When she and her family returned to Bainbridge Island in 1945, they found the farm in poor shape. “We were lucky to have a home to come back to,” she told the International Examiner in 2009. After struggling for several years, they moved in 1951 to Seattle, where her husband had found steadier work as a machinist for Boeing and she worked part time for an import company while raising their children.

The redress movement, which culminated in 1988 with President Ronald Reagan’s formal apology on behalf of the government (and later brought payments of $20,000 for each survivor of the camps) eventually drew her out of her quiet life.

When the Smithsonian decided to include the famous photograph in a 1993 show, “Strength and Diversity: Japanese American Women 1885-1990,” an artist involved in the exhibit decided to find out who the woman in the picture was.

“She was just a photograph. A lot of people didn’t realize she was still alive,” said Hiro, a visual and performance artist in Alexandria, Virginia, who goes by a single name. After a few phone calls, she found Hayashida in Seattle in 1993 and arranged a series of public appearances for her in conjunction with the Smithsonian show.

“She said, ‘I’m just an ordinary farmer’s daughter.’ She was very humble about the whole thing.

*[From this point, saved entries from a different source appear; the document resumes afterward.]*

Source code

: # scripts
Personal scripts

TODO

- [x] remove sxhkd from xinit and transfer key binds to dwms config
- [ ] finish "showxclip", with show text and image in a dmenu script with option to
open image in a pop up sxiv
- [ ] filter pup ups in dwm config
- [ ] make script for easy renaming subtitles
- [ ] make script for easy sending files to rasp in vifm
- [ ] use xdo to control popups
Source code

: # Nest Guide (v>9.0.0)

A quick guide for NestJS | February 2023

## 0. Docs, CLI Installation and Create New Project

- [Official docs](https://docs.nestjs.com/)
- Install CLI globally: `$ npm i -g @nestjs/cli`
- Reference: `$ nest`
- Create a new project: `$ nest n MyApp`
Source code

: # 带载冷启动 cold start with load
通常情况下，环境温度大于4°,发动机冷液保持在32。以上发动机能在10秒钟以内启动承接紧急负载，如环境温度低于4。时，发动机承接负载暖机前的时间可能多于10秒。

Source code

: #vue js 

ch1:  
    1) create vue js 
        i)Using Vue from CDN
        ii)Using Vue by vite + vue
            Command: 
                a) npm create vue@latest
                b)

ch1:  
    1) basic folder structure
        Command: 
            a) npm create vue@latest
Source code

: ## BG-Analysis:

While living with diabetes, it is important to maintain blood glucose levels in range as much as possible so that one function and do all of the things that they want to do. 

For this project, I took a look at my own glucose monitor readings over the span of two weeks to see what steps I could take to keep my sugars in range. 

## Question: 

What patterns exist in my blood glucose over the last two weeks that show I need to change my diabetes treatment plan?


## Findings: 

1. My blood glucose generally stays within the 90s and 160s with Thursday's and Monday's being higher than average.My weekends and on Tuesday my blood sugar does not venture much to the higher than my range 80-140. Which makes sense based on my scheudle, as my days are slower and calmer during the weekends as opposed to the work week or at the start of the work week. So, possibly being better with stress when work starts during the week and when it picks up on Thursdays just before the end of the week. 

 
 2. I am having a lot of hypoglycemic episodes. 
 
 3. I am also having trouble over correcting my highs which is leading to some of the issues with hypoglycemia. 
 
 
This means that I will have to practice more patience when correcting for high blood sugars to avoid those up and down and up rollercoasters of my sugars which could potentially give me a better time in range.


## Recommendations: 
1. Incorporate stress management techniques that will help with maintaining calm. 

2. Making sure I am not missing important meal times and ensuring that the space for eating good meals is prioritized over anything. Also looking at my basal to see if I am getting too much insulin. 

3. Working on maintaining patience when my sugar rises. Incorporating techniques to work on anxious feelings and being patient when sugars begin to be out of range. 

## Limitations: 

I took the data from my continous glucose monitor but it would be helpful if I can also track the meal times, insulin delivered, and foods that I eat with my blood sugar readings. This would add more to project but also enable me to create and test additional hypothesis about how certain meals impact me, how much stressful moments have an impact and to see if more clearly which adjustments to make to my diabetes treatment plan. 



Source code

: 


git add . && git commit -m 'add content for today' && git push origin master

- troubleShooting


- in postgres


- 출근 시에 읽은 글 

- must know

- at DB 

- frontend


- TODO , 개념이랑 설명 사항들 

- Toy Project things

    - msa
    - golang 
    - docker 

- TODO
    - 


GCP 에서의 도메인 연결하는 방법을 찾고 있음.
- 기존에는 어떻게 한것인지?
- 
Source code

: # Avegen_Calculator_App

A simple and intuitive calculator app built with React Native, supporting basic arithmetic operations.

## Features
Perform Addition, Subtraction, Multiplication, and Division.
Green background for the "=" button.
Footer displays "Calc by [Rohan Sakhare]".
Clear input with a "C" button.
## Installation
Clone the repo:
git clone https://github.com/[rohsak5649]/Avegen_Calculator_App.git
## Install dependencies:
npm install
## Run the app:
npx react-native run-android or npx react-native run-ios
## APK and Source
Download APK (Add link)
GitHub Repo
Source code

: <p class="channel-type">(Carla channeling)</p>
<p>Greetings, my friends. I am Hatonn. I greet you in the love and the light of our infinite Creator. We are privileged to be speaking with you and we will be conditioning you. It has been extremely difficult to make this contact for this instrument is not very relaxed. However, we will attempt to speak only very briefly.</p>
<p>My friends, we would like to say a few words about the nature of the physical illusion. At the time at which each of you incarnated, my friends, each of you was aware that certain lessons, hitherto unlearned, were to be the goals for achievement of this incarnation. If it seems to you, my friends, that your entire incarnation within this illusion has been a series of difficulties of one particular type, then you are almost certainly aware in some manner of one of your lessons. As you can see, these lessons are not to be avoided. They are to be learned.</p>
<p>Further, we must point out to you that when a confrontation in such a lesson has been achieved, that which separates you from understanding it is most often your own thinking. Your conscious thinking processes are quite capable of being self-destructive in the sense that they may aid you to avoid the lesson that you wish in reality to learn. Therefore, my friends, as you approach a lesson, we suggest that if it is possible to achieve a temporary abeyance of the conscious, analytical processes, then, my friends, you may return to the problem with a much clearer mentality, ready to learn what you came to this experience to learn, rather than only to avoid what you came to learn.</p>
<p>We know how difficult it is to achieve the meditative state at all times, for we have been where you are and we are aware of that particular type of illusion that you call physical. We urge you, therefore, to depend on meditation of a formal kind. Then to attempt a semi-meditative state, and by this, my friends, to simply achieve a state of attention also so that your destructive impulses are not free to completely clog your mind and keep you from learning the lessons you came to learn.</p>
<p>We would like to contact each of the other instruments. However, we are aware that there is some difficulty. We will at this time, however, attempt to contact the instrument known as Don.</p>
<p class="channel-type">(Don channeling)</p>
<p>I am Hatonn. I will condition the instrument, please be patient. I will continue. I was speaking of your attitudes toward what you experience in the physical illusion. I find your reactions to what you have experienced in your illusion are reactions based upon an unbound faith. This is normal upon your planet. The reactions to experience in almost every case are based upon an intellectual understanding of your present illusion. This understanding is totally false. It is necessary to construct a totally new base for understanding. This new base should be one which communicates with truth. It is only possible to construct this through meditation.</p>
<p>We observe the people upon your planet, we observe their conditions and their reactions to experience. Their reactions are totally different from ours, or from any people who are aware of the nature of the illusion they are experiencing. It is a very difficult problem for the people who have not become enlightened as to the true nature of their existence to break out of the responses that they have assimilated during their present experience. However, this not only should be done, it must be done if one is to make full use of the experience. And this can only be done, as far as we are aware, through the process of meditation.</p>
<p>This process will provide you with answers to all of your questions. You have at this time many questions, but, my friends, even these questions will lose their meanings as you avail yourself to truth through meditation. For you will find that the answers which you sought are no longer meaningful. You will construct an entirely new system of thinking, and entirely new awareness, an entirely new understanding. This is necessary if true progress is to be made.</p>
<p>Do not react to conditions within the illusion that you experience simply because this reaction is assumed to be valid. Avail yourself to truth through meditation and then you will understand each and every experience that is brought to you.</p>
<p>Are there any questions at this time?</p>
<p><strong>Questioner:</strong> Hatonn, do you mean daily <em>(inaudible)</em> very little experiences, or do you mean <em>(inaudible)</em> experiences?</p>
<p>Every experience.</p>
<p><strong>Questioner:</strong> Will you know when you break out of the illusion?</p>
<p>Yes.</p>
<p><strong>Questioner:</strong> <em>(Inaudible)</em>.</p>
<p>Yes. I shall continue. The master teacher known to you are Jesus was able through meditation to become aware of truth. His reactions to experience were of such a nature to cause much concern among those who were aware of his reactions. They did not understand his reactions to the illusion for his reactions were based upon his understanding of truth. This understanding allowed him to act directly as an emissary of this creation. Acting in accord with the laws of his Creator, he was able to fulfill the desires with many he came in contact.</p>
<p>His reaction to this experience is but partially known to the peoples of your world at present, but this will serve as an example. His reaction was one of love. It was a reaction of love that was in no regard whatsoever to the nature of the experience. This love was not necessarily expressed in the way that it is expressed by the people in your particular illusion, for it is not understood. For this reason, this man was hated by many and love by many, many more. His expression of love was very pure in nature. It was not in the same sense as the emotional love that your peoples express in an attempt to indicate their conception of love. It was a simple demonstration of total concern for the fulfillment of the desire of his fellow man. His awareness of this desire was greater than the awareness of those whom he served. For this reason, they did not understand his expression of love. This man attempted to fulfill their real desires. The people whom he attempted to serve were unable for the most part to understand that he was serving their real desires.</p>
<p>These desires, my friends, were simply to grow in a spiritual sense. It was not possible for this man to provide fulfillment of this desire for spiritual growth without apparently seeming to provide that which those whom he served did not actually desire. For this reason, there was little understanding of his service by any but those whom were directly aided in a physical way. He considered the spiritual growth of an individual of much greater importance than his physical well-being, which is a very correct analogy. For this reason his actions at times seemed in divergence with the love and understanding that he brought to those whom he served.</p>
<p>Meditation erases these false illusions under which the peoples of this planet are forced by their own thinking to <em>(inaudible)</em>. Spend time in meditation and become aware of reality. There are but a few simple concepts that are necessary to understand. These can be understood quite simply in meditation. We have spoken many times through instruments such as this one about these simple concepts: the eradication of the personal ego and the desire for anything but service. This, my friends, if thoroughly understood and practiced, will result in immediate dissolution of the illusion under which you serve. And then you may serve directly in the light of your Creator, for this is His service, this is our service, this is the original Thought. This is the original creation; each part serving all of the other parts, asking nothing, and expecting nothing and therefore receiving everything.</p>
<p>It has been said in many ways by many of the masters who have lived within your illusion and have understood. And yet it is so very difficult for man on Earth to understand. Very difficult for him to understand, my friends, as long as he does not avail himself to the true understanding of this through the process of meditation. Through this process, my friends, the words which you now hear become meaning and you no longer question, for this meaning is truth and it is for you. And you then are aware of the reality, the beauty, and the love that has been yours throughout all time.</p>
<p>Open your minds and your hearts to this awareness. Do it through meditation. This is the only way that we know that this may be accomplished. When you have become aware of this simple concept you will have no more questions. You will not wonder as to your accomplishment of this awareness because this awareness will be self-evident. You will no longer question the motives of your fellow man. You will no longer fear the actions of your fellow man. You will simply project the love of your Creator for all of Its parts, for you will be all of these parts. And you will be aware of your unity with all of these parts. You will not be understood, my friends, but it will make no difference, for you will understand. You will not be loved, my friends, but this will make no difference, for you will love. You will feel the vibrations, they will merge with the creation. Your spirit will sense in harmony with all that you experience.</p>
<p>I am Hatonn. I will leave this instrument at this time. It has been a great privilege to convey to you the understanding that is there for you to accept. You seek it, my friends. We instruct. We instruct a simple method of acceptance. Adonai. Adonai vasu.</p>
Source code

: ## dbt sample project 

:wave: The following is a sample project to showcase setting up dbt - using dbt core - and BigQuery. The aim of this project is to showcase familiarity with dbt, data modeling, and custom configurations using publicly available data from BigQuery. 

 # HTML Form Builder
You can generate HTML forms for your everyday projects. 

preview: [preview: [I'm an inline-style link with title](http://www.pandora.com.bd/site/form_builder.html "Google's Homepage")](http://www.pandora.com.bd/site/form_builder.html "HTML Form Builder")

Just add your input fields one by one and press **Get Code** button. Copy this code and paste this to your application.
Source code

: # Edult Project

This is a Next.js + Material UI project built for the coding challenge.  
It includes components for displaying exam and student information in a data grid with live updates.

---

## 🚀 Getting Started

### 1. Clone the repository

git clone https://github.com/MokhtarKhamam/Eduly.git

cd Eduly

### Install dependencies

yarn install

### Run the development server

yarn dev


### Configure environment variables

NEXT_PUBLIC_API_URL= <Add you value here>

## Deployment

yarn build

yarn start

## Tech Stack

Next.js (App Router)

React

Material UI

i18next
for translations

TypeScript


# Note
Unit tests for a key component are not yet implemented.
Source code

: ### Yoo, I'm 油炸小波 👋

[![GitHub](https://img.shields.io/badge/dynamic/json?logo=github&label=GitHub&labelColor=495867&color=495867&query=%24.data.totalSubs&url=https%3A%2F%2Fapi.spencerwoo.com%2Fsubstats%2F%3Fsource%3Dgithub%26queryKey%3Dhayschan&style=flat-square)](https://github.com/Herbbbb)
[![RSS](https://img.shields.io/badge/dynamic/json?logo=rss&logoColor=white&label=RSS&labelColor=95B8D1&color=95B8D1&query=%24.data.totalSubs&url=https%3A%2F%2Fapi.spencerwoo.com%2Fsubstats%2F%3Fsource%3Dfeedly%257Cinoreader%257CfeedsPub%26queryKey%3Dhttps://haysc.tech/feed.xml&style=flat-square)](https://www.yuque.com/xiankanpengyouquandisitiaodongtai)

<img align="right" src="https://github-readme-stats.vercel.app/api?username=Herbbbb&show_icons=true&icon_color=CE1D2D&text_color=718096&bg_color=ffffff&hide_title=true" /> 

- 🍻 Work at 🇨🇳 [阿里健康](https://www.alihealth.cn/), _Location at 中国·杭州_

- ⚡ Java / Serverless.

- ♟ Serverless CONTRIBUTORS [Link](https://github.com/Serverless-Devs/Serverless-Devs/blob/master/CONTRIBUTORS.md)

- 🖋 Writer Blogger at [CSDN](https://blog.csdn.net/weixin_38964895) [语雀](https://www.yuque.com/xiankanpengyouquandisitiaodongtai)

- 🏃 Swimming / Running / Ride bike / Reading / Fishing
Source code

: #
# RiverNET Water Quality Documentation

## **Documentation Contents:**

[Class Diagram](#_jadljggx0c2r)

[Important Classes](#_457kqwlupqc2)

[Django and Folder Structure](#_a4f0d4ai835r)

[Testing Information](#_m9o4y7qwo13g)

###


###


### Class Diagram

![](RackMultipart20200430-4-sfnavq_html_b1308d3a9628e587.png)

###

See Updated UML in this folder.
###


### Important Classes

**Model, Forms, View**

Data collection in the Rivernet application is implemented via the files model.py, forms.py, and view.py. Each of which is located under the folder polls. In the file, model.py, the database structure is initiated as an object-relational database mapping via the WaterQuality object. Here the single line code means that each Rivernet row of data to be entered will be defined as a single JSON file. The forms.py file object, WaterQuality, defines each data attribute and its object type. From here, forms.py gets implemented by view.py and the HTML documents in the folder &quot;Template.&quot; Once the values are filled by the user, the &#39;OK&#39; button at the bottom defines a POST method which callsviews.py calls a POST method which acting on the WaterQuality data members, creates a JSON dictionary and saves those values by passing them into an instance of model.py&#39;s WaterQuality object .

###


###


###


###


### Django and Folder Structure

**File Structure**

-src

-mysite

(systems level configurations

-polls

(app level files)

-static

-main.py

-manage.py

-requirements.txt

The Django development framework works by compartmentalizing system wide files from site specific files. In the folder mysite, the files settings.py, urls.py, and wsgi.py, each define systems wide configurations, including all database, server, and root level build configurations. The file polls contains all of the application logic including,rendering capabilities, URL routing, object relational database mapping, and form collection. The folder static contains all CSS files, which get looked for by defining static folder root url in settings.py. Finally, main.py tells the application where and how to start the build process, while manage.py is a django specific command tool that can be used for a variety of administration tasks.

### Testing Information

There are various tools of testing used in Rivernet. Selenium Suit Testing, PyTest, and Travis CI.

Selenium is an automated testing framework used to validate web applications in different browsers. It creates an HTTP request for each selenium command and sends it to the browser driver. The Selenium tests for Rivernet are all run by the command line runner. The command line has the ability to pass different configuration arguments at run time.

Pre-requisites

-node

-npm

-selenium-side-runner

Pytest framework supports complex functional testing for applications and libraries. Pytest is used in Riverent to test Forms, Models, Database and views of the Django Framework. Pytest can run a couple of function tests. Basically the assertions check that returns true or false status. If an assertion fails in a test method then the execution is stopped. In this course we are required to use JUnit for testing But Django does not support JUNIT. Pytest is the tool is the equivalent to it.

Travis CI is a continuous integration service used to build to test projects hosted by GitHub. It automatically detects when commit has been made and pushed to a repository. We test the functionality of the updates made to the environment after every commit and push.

But she was fearless,” Hiro said. “She didn’t hesitate to talk about the experiences she had.”

Hayashida lived independently until after she turned 100, in 2011. That year she attended the dedication of the Bainbridge Island Japanese American Exclusion Wall, a memorial built on the site of the ferry landing where she had made a sorrowful departure seven decades earlier.

That year she also returned to Manzanar for the first time.

“The first thing she said was it didn’t look anything like it did then. And she had some tears,” her daughter said. “She said, ‘I had three kids under five.’ That’s what she remembered.”